Avoid dynamic allocation with `H5Sselect_hyperslab` #101

antonysigma · 2025-12-05T20:23:35Z

Request for comments: I have this nice patch in C++17 that avoids excessive std::vector construction and destruction when I do frequent dataset.select(...).read() and write from multiple threads. Happy to polish the code with you all to make it compile with C++14.

Implement HighFive::RegularHyperSlabNoMalloc<Rank> that takes hyperslab variables in stack space. Do not construct std::vector<hsize_t>.

Similarly, implement ::select(RegularHyperSlabNoMalloc<>) such that it is free of operator new[] calls before invoking H5Sselect_hyperslab.

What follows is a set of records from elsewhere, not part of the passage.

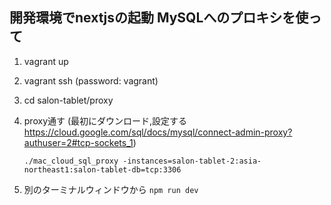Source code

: ## 開発環境でnextjsの起動 MySQLへのプロキシを使って

1. vagrant up
2. vagrant ssh (password: vagrant)
3. cd salon-tablet/proxy
4. proxy通す (最初にダウンロード,設定する https://cloud.google.com/sql/docs/mysql/connect-admin-proxy?authuser=2#tcp-sockets_1)

   `./mac_cloud_sql_proxy -instances=salon-tablet-2:asia-northeast1:salon-tablet-db=tcp:3306`
5. 別のターミナルウィンドウから `npm run dev`

  <!-- 本番?： ./../cloud_sql_proxy -instances=salon-tablet-2:asia-northeast1:salon-tablet-db=tcp:3306 \ -credential_file=~/.ssh/salon-tablet-2-da074a755124.json & -->
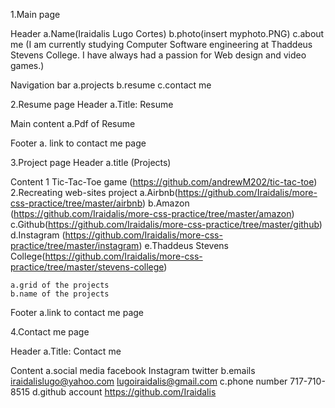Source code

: 1.Main page

  Header
    a.Name(Iraidalis Lugo Cortes)
    b.photo(insert myphoto.PNG)
    c.about me
    (I am currently studying Computer Software engineering at Thaddeus Stevens College. I have always had a passion for Web design and video games.)

  Navigation bar
    a.projects
    b.resume
    c.contact me

2.Resume page
  Header
    a.Title: Resume

  Main content
    a.Pdf of Resume

  Footer
    a. link to contact me page

3.Project page
  Header
    a.title (Projects)

  Content
  1 Tic-Tac-Toe game
  (https://github.com/andrewM202/tic-tac-toe)
  2.Recreating web-sites project
    a.Airbnb(https://github.com/Iraidalis/more-css-practice/tree/master/airbnb)
    b.Amazon (https://github.com/Iraidalis/more-css-practice/tree/master/amazon)
    c.Github(https://github.com/Iraidalis/more-css-practice/tree/master/github)
    d.Instagram (https://github.com/Iraidalis/more-css-practice/tree/master/instagram)
    e.Thaddeus Stevens College(https://github.com/Iraidalis/more-css-practice/tree/master/stevens-college)

    a.grid of the projects
    b.name of the projects

  Footer
    a.link to contact me page

4.Contact me page

Header
  a.Title: Contact me

Content
  a.social media
    facebook
    Instagram
    twitter
  b.emails
    iraidalislugo@yahoo.com
    lugoiraidalis@gmail.com
  c.phone number
    717-710-8515
  d.github account
    https://github.com/Iraidalis
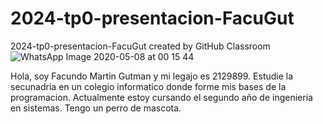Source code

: # 2024-tp0-presentacion-FacuGut
2024-tp0-presentacion-FacuGut created by GitHub Classroom
![WhatsApp Image 2020-05-08 at 00 15 44](https://github.com/pdepjm/2024-tp0-presentacion-FacuGut/assets/101258757/b7a4da9b-b61c-46e8-9ea8-4205937294b6)


Hola, soy Facundo Martin Gutman y mi legajo es 2129899.
Estudie la secunadria en un colegio informatico donde forme mis bases de la programacion. 
Actualmente estoy cursando el segundo año de ingenieria en sistemas.
Tengo un perro de mascota. 
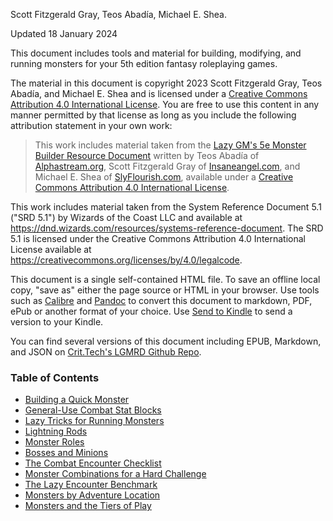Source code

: Scott Fitzgerald Gray, Teos Abadía, Michael E. Shea.

Updated 18 January 2024

This document includes tools and material for building, modifying, and running monsters for your 5th edition fantasy roleplaying games.

The material in this document is copyright 2023 Scott Fitzgerald Gray, Teos Abadía, and Michael E. Shea and is licensed under a [Creative Commons Attribution 4.0 International License](http://creativecommons.org/licenses/by/4.0/). You are free to use this content in any manner permitted by that license as long as you include the following attribution statement in your own work:

> This work includes material taken from the [Lazy GM's 5e Monster Builder Resource Document](https://slyflourish.com/lazy_5e_monster_building_resource_document.html) written by Teos Abadía of [Alphastream.org](https://alphastream.org), Scott Fitzgerald Gray of [Insaneangel.com](https://insaneangel.com), and Michael E. Shea of [SlyFlourish.com](https://slyflourish.com), available under a [Creative Commons Attribution 4.0 International License](http://creativecommons.org/licenses/by/4.0/).

This work includes material taken from the System Reference Document 5.1 ("SRD 5.1") by Wizards of the Coast LLC and available at <https://dnd.wizards.com/resources/systems-reference-document>. The SRD 5.1 is licensed under the Creative Commons Attribution 4.0 International License available at <https://creativecommons.org/licenses/by/4.0/legalcode>.

This document is a single self-contained HTML file. To save an offline local copy, "save as" either the page source or HTML in your browser. Use tools such as [Calibre](https://calibre-ebook.com) and [Pandoc](https://pandoc.org) to convert this document to markdown, PDF, ePub or another format of your choice. Use [Send to Kindle](https://www.amazon.com/sendtokindle) to send a version to your Kindle.

You can find several versions of this document including EPUB, Markdown, and JSON on [Crit.Tech's LGMRD Github Repo](https://github.com/crit-tech/LGMRD).

### Table of Contents

* [Building a Quick Monster](<02 - Building a Quick Monster.md>)
* [General-Use Combat Stat Blocks](<03 - General-Use Combat Stat Blocks.md>)
* [Lazy Tricks for Running Monsters](<05 - Lazy Tricks for Running Monsters.md>)
* [Lightning Rods](<04 - Lightning Rods.md>)
* [Monster Roles](<06 - Monster Roles.md>)
* [Bosses and Minions](<07 - Bosses and Minions.md>)
* [The Combat Encounter Checklist](<08 - The Combat Encounter Checklist.md>)
* [Monster Combinations for a Hard Challenge](<09 - Monster Combinations for a Hard Challenge.md>)
* [The Lazy Encounter Benchmark](<10 - The Lazy Encounter Benchmark.md>)
* [Monsters by Adventure Location](<11 - Monsters by Adventure Location.md>)
* [Monsters and the Tiers of Play](<12 - Monsters and the Tiers of Play.md>)
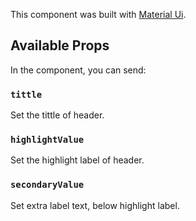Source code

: This component was built with [Material Ui](https://material-ui.com/).

## Available Props

In the component, you can send: 

### `tittle`

Set the tittle of header.

### `highlightValue`

Set the highlight label of header.

### `secondaryValue`

Set extra label text, below highlight label.


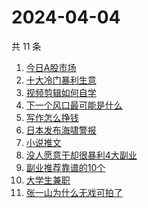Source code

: # 2024-04-04

共 11 条

<!-- BEGIN -->
<!-- 最后更新时间 Thu Apr 04 2024 12:16:15 GMT+0800 (China Standard Time) -->

1. [今日A股市场](https://www.zhihu.com/search?q=今日A股市场)
1. [十大冷门暴利生意](https://www.zhihu.com/search?q=十大冷门暴利生意)
1. [视频剪辑如何自学](https://www.zhihu.com/search?q=视频剪辑如何自学)
1. [下一个风口最可能是什么](https://www.zhihu.com/search?q=下一个风口最可能是什么)
1. [写作怎么挣钱](https://www.zhihu.com/search?q=写作怎么挣钱)
1. [日本发布海啸警报](https://www.zhihu.com/search?q=日本发布海啸警报)
1. [小说推文](https://www.zhihu.com/search?q=小说推文)
1. [没人愿意干却很暴利4大副业](https://www.zhihu.com/search?q=没人愿意干却很暴利4大副业)
1. [副业推荐靠谱的10个](https://www.zhihu.com/search?q=副业推荐靠谱的10个)
1. [大学生兼职](https://www.zhihu.com/search?q=大学生兼职)
1. [张一山为什么无戏可拍了](https://www.zhihu.com/search?q=张一山为什么无戏可拍了)

<!-- END -->
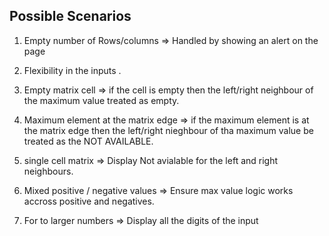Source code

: ## Possible Scenarios

1. Empty number of Rows/columns => Handled by showing an alert on the page

2. Flexibility in the inputs .

3. Empty matrix cell => if the cell is empty then the left/right neighbour of the maximum value treated as empty.

4. Maximum element at the matrix edge => if the maximum element is at the matrix edge then the left/right nieghbour of tha maximum value be treated as the NOT AVAILABLE.

5. single cell matrix => Display Not avialable for the left and right neighbours.

6. Mixed positive / negative values => Ensure max value logic works accross positive and negatives.

7. For to larger numbers => Display all the digits of the input
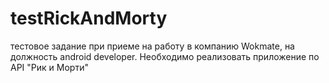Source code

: # testRickAndMorty
тестовое задание при приеме на работу в компанию Wokmate, на должность android developer.
Необходимо реализовать приложение по API "Рик и Морти"
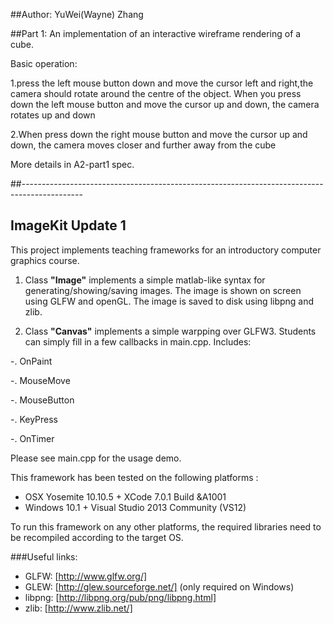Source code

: ##Author: YuWei(Wayne) Zhang

##Part 1:
An implementation of an interactive wireframe rendering of a cube.

Basic operation: 

1.press the left mouse button down and move the cursor left and right,the camera should rotate around the centre of                     the object. When you press down the left  mouse button and move the cursor up and down, the camera rotates up and                     down

 2.When press down the right mouse button and move the cursor up and down, the camera moves closer and further away                      from the cube
 
 More details in A2-part1 spec.
 
 ##---------------------------------------------------------------------------------------------

## ImageKit Update 1
This project implements teaching frameworks for an introductory computer graphics course.

1. Class **"Image"** implements a simple matlab-like syntax for generating/showing/saving images. The image is shown on screen using GLFW and openGL. The image is saved to disk using libpng and zlib.
 
2. Class **"Canvas"** implements a simple warpping over GLFW3. Students can simply fill in a few callbacks in main.cpp. Includes:

  -. OnPaint

  -. MouseMove

  -. MouseButton

  -. KeyPress

  -. OnTimer

Please see main.cpp for the usage demo.

This framework has been tested on the following platforms :

- OSX Yosemite 10.10.5 + XCode 7.0.1 Build &A1001
- Windows 10.1 + Visual Studio 2013 Community (VS12)

To run this framework on any other platforms, the required libraries need to be recompiled according to the target OS.

###Useful links:
- GLFW: [http://www.glfw.org/]
- GLEW: [http://glew.sourceforge.net/] (only required on Windows)
- libpng: [http://libpng.org/pub/png/libpng.html]
- zlib: [http://www.zlib.net/]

Ensure that when hyperslab offset and range are compile-time constants, compiler (with arguments -O3 -flto) will inline everything without any operator new[] statements.

1uc · 2025-12-06T15:00:55Z

Thank you for sharing this. There's two common reasons you'd want this:

embedded (when dynamic allocations are banned),
performance.

If it's a performance issue and you have measurements/benchmarks that you're allowed to share, would you mind doing so? There's a different approach that might solve the issue for all users: pooled allocation. The advantage would be that everyone gets to benefit, and there's only one way of doing this.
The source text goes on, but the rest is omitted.